The first one: though he was born in Cincinnati, his parents are from India. No respectable pundit will say this out loud and GOP officials will act aghast at the mere suggestion of such a thing, but the fact that Ramaswamy’s skin is brown and he has an Indian name will knock him down several points in most GOP polls and primaries right out of the gate. I’d like to be wrong about that, but the GOP has built its entire retail political appeal around white supremacy and you can’t just turn that on and off. I truly think Republican voters will look askance at him for all the wrong reasons. Which is a shame given how many RIGHT reasons there are to look askance at him!
More troubling, however, is his campaign team. First off:
Ramaswamy boasts a veteran lineup of political consultants advising his bid, including Rex Elsass and Ben Yoho of the Strategy Group . . .
Ohio insiders know who Rex Elsass is. He’s a nihilistic Lee Atwater acolyte whose history as a GOP campaign guy goes back 30+ years. He made national news a decade ago when he ventured outside of Ohio to represent Todd Aiken’s losing Missouri senate race. This is the sort of press he got at the time and, yeah, it’s an accurate take on his reputation in Ohio:
Even within the mean-spirited world of political attack dogs, Elsass is known as an unpleasant sort, a reputation he sealed in the early ’90s. His first major undertaking, a 1990 campaign to unseat the Democratic Ohio House speaker, was so venomous that it unnerved even many of his fellow Republicans. The effort, which Elsass dubbed “Operation Kill The King” painted the speaker as the “conductor of the pay-to-play orchestra” over the public objections of Republicans who had long and collegial relationships with him. After the election, rumors circulated that Elsass and his cohorts had left a dead cat on the victorious speaker’s front porch. A local Democratic consultant dubbed Elsass and his crew the “nasty boys”—and it stuck.
Not that any of that hurt Elsass too badly. He later rebuilt his reputation by being the guy you go to if you’re the sort who wants campaign ads in which you’re wearing camo and holding a rifle while telling viewers that you won’t let Obama/Hillary/Biden/Whoever take their guns after which it’s strongly implied you murdered your critics. In this way he helped mastermind the political comeback of two-time Ohio House Speaker — and my former client — Larry Householder, who is now on trial in the largest political corruption case in Ohio history. And yes, Elsass’ name has come up in testimony because of course it has.
Also:
. . . Gail Gitcho, who served as a top strategist with Herschel Walker's Senate campaign, will be serving as a communications adviser.
Good luck, Vivek. I doubt your campaign survives the first barely-veiled racist swipe from Donald Trump, assuming at least he even shows up on Trump’s radar. If he does, though, you know the nickname Trump gives him will be both horribly bigoted and devastatingly harmful to your campaign.

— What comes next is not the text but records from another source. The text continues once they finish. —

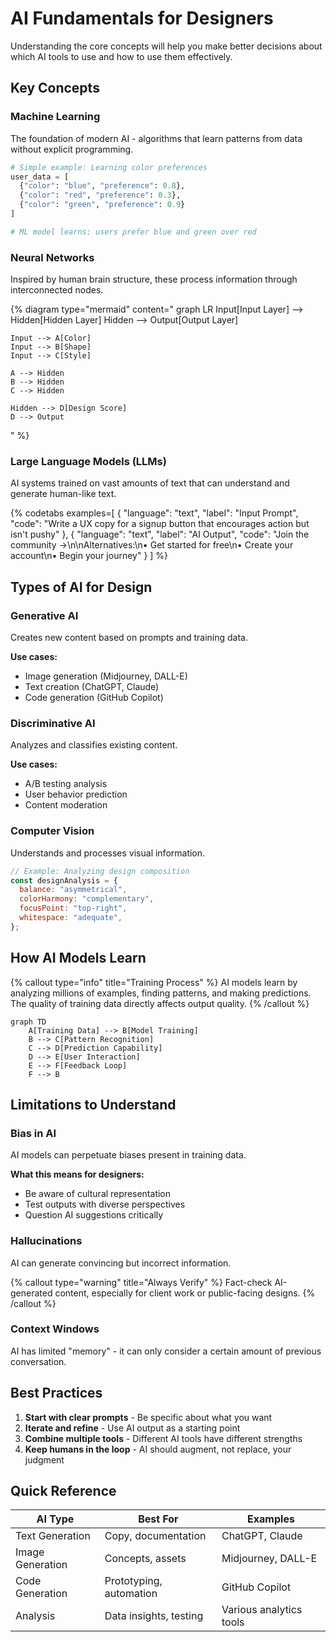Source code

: # AI Fundamentals for Designers

Understanding the core concepts will help you make better decisions about which AI tools to use and how to use them effectively.

## Key Concepts

### Machine Learning

The foundation of modern AI - algorithms that learn patterns from data without explicit programming.

```python
# Simple example: Learning color preferences
user_data = [
  {"color": "blue", "preference": 0.8},
  {"color": "red", "preference": 0.3},
  {"color": "green", "preference": 0.9}
]

# ML model learns: users prefer blue and green over red
```

### Neural Networks

Inspired by human brain structure, these process information through interconnected nodes.

{% diagram type="mermaid" content="
graph LR
Input[Input Layer] --> Hidden[Hidden Layer]
Hidden --> Output[Output Layer]

    Input --> A[Color]
    Input --> B[Shape]
    Input --> C[Style]

    A --> Hidden
    B --> Hidden
    C --> Hidden

    Hidden --> D[Design Score]
    D --> Output

" %}

### Large Language Models (LLMs)

AI systems trained on vast amounts of text that can understand and generate human-like text.

{% codetabs examples=[
  {
    "language": "text",
    "label": "Input Prompt",
    "code": "Write a UX copy for a signup button that encourages action but isn't pushy"
  },
  {
    "language": "text",
    "label": "AI Output",
    "code": "Join the community →\n\nAlternatives:\n• Get started for free\n• Create your account\n• Begin your journey"
  }
] %}

## Types of AI for Design

### Generative AI

Creates new content based on prompts and training data.

**Use cases:**

- Image generation (Midjourney, DALL-E)
- Text creation (ChatGPT, Claude)
- Code generation (GitHub Copilot)

### Discriminative AI

Analyzes and classifies existing content.

**Use cases:**

- A/B testing analysis
- User behavior prediction
- Content moderation

### Computer Vision

Understands and processes visual information.

```javascript
// Example: Analyzing design composition
const designAnalysis = {
  balance: "asymmetrical",
  colorHarmony: "complementary",
  focusPoint: "top-right",
  whitespace: "adequate",
};
```

## How AI Models Learn

{% callout type="info" title="Training Process" %}
AI models learn by analyzing millions of examples, finding patterns, and making predictions. The quality of training data directly affects output quality.
{% /callout %}

```mermaid
graph TD
    A[Training Data] --> B[Model Training]
    B --> C[Pattern Recognition]
    C --> D[Prediction Capability]
    D --> E[User Interaction]
    E --> F[Feedback Loop]
    F --> B
```

## Limitations to Understand

### Bias in AI

AI models can perpetuate biases present in training data.

**What this means for designers:**

- Be aware of cultural representation
- Test outputs with diverse perspectives
- Question AI suggestions critically

### Hallucinations

AI can generate convincing but incorrect information.

{% callout type="warning" title="Always Verify" %}
Fact-check AI-generated content, especially for client work or public-facing designs.
{% /callout %}

### Context Windows

AI has limited "memory" - it can only consider a certain amount of previous conversation.

## Best Practices

1. **Start with clear prompts** - Be specific about what you want
2. **Iterate and refine** - Use AI output as a starting point
3. **Combine multiple tools** - Different AI tools have different strengths
4. **Keep humans in the loop** - AI should augment, not replace, your judgment

## Quick Reference

| AI Type          | Best For                | Examples                |
| ---------------- | ----------------------- | ----------------------- |
| Text Generation  | Copy, documentation     | ChatGPT, Claude         |
| Image Generation | Concepts, assets        | Midjourney, DALL-E      |
| Code Generation  | Prototyping, automation | GitHub Copilot          |
| Analysis         | Data insights, testing  | Various analytics tools |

Meanwhile, in Alaska . . .
A state representative named David Eastman suggested during a hearing about the impacts of child abuse that it may be better when victims of child physical and sexual abuse simply die from their abuse due to the cost to taxpayers of caring for them:
As part of the presentation, documents given to legislators estimated that when child abuse is fatal, it could cost the family and broader society $1.5 million in terms of trauma and what the child could potentially have earned over their lifetime.

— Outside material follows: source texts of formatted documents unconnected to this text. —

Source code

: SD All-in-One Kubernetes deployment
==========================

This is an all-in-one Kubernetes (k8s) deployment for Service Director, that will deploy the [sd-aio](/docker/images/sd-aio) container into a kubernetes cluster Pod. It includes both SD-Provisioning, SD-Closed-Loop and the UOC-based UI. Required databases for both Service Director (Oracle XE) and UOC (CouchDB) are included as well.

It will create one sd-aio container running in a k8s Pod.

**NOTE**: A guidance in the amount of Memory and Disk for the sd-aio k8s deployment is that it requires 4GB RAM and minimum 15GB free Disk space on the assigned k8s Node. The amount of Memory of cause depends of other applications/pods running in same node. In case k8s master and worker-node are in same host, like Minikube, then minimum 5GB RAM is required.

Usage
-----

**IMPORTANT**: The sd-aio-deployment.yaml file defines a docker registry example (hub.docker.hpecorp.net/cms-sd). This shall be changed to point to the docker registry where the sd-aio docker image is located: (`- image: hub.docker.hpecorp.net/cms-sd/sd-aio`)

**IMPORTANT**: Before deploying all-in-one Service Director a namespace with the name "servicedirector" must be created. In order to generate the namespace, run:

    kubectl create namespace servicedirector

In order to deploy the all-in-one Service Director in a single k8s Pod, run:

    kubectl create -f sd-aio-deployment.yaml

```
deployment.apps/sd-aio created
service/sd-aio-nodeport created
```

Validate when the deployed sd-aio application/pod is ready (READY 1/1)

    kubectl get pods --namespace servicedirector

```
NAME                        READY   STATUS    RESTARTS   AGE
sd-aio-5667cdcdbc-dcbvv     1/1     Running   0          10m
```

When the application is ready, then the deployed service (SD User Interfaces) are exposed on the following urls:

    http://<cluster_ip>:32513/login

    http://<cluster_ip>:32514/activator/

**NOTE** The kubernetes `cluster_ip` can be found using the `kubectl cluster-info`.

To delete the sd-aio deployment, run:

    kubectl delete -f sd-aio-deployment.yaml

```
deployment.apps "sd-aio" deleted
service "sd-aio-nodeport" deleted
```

Eastman said that he had heard an argument, on occasion, that when child abuse is fatal, it could economically benefit a society.
“It can be argued, periodically, that it’s actually a cost savings because that child is not going to need any of those government services that they might otherwise be entitled to receive and need based on growing up in this type of environment,” he said.
Worth noting that this Eastman, while a Republican, is not a part of the overall Republican caucus in Alaska because even the Republicans consider him to be a weirdo. He was invited to this hearing, however, because the Republican chair of the committee thinks that Eastman’s different “thought process” can be beneficial.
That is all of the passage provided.